Page MenuHomePhabricator

Deprecate Wmfdata's Hive module
Closed, ResolvedPublic

Description

Querying using Hive has been deprecated for almost 10 years. Within the Foundation, Spark and Presto fully cover the use case, and folks generally use those instead.

It's time to deprecate and, eventually, remove this functionality from Wmfdata.

Event Timeline

nshahquinn-wmf triaged this task as Low priority.
Restricted Application added a subscriber: Aklapper. · View Herald Transcript
nshahquinn-wmf added a subscriber: fkaelin.

@fkaelin has put up an MR that simply switches run and load_csv to use Spark under the hood.

The main question I have is whether all or virtually all existing queries built for Hive will run without changes on Spark. If that's the case, I think @fkaelin's approach is correct. If instead users should expect to have to tweak some queries for Spark, we should go the more annoying but more proper route:

  1. leave the existing functionality in place
  2. deprecate it with a warning for users to manually move
  3. eventually remove the Hive module in a major version
nshahquinn-wmf raised the priority of this task from Low to Medium.Jan 24 2025, 10:53 PM

Two additional things we should do to load_csv while we're touching this code:

  • Remove the ability to create a database in the process (instead, users can create the database manually if it doesn't already exist)
  • Handle the case where the user is uploading a file that already exists (possible solution: upload to a wmfdata-uploads folder in the user's home folder, and overwrite when necessary).

The main question I have is whether all or virtually all existing queries built for Hive will run without changes on Spark.

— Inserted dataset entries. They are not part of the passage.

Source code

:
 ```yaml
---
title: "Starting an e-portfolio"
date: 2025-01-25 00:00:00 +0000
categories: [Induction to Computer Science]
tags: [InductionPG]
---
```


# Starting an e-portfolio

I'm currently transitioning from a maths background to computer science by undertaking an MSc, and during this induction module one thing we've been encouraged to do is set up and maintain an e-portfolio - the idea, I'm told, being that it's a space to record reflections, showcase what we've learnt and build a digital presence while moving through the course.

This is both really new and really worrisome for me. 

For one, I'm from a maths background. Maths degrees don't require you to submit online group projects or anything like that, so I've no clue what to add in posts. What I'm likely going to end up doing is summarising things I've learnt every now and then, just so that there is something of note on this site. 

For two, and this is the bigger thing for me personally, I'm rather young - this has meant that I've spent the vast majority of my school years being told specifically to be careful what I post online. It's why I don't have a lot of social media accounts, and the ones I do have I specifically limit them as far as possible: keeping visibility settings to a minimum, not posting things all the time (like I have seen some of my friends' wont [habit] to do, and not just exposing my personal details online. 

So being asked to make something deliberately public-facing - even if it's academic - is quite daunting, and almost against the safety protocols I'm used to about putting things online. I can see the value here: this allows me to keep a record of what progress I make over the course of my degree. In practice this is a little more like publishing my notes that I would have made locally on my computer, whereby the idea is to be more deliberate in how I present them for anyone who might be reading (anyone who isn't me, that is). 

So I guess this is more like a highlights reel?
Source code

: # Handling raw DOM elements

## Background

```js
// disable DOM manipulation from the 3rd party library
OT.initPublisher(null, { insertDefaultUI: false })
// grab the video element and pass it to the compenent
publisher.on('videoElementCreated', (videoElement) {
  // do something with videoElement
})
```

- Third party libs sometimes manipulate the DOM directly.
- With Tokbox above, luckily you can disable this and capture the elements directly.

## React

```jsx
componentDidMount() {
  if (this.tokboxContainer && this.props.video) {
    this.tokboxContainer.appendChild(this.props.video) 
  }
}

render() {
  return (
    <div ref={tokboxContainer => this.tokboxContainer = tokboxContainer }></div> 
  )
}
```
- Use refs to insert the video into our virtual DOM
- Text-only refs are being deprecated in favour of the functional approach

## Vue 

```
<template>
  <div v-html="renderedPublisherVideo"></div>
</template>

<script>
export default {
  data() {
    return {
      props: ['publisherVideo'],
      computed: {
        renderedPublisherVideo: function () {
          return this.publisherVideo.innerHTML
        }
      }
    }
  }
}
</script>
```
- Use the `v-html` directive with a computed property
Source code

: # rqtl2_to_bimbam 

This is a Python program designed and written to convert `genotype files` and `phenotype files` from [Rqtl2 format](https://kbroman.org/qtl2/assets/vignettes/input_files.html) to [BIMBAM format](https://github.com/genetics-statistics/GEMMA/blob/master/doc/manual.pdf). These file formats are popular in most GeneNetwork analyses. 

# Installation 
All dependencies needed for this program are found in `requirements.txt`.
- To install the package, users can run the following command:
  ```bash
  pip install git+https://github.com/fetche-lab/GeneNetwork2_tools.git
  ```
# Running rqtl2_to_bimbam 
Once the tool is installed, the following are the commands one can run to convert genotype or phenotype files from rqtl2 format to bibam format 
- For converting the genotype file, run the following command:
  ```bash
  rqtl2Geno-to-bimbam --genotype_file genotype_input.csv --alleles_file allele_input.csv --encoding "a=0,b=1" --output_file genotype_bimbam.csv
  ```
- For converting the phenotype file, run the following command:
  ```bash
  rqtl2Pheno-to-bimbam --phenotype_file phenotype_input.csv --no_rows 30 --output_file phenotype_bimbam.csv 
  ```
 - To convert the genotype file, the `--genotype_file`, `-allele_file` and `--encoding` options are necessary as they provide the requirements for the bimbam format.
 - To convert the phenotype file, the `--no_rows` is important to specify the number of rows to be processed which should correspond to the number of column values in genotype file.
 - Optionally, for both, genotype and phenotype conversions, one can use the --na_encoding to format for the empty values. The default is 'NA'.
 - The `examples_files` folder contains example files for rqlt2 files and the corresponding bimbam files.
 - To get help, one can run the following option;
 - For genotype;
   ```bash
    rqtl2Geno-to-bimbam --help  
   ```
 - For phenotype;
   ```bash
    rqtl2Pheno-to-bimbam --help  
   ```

I tried several Hive queries from Wikitech and my old notebooks in both Hive and Spark and found two with minor differences in the output. It's really not much, but it's enough to make me think we should take the longer but more careful route:

  1. leave the existing functionality in place
  2. deprecate it with a warning for users to manually move
  3. eventually remove the Hive module in a major version

I've decided that we should deprecate, warn, and then remove rather than just silently replacing the Hive functionality with Spark. This won't add much work, although it will add a lot more waiting.

The main benefits are:

  • Avoid potential user confusion (why are my Hive queries suddenly outputting Spark messages? why is this query output slightly different than it used to be?)
  • Reduce the API surface area, which will make the library simpler and easier to learn
nshahquinn-wmf renamed this task from Deprecate the Hive module to Deprecate Wmfdata's Hive module.Aug 16 2025, 12:18 AM
nshahquinn-wmf changed the task status from Open to In Progress.Aug 19 2025, 6:55 AM
nshahquinn-wmf moved this task from Ready for development to Code review on the Wmfdata-Python board.